*EXERCISE DIRECTIONS*: Answer with a single number: the count of lines below that hold "have".

*INFORMATION PROVIDED*:

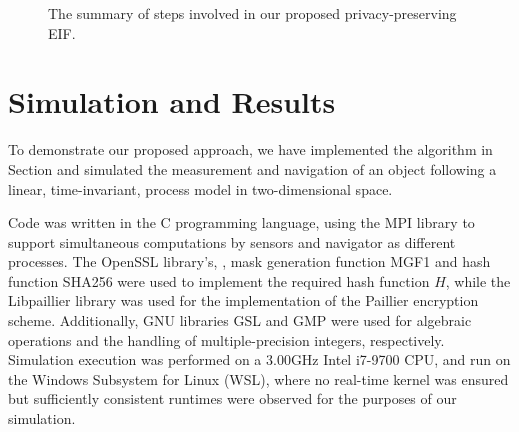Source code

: \documentclass[10pt,letterpaper,oneside,twocolumn,journal]{IEEEtran}
\theoremstyle{definition}
\theoremstyle{definition}
\theoremstyle{remark}
\begin{document}
\begin{figure}[htbp]
\caption{The summary of steps involved in our proposed privacy-preserving EIF.}
\vspace{-\baselineskip}
\label{fig:alg_steps}
\end{figure}

% 
%                                 
%                                 
%                                 
% 

\section{Simulation and Results} \label{sec:sim_and_results}
To demonstrate our proposed approach, we have implemented the algorithm in Section  and simulated the measurement and navigation of an object following a linear, time-invariant, process model in two-dimensional space. 

Code was written in the C programming language, using the MPI library \cite{theopenmpiprojectOpenMPI2020} to support simultaneous computations by sensors and navigator as different processes. The OpenSSL library's, \cite{theopensslprojectOpenSSL2020}, mask generation function MGF1 and hash function SHA256 were used to implement the required hash function $H$, while the Libpaillier library \cite{bethencourtLibpaillier2010} was used for the implementation of the Paillier encryption scheme. Additionally, GNU libraries GSL \cite{thegsldevelopmentteamGSLGNUScientific2019} and GMP \cite{granlundGMPGNUMultiple2020} were used for algebraic operations and the handling of multiple-precision integers, respectively. Simulation execution was performed on a 3.00GHz Intel i7-9700 CPU, and run on the Windows Subsystem for Linux (WSL), where no real-time kernel was ensured but sufficiently consistent runtimes were observed for the purposes of our simulation.
\end{document}
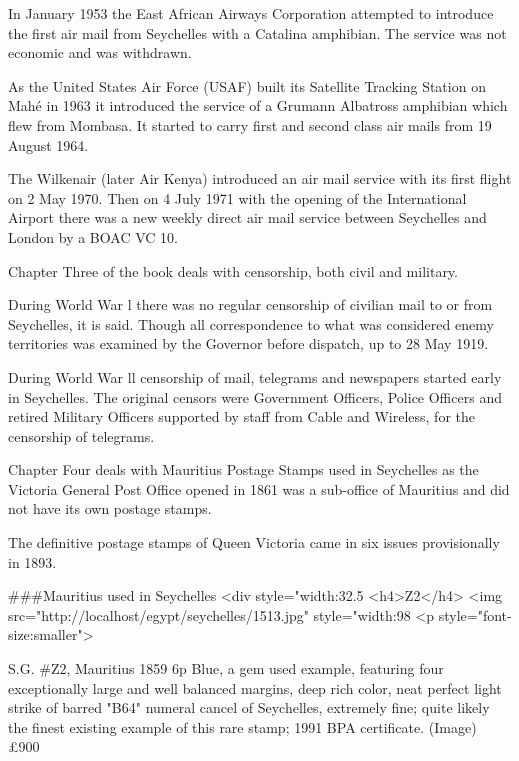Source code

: \documentclass[10pt,oneside,justified]{tufte-book}     %
\def\pound{\pounds}
\begin{document}
In January 1953 the East African Airways Corporation attempted to introduce the first air mail from Seychelles with a Catalina amphibian. The service was not economic and was withdrawn.

As the United States Air Force (USAF) built its Satellite Tracking Station on Mah\'e in 1963 it introduced the service of a Grumann Albatross amphibian which flew from Mombasa. It started to carry first and second class air mails from 19 August 1964.

The Wilkenair (later Air Kenya) introduced an air mail service with its first flight on 2 May 1970. Then on 4 July 1971 with the opening of the International Airport there was a new weekly direct air mail service between Seychelles and London by a BOAC VC 10.

 

Chapter Three of the book deals with censorship, both civil and military.

During World War l there was no regular censorship of civilian mail to or from Seychelles, it is said. Though all correspondence to what was considered enemy territories was examined by the Governor before dispatch, up to 28 May 1919.

 

During World War ll censorship of mail, telegrams and newspapers started early in Seychelles. The original censors were Government Officers, Police Officers and retired Military Officers supported by staff from Cable and Wireless, for the censorship of telegrams.

 

Chapter Four deals with Mauritius Postage Stamps used in Seychelles as the Victoria General Post Office opened in 1861 was a sub-office of Mauritius and did not have its own postage stamps.

The definitive postage stamps of Queen Victoria came in six issues provisionally in 1893.


\#\#\#Mauritius used in Seychelles
<div style="width:32.5%
<h4>Z2</h4>
<img src="http://localhost/egypt/seychelles/1513.jpg" style="width:98%
<p style="font-size:smaller"> 

S.G. \#Z2, Mauritius 1859 6p Blue, a gem used example, featuring four exceptionally large and well balanced 
margins, deep rich color, neat perfect light strike of barred "B64" numeral cancel of Seychelles, 
extremely fine; quite likely the finest existing example of this rare stamp; 1991 BPA certificate. (Image) 	\pound900
\end{document}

*EXPECTED ANSWER*: 2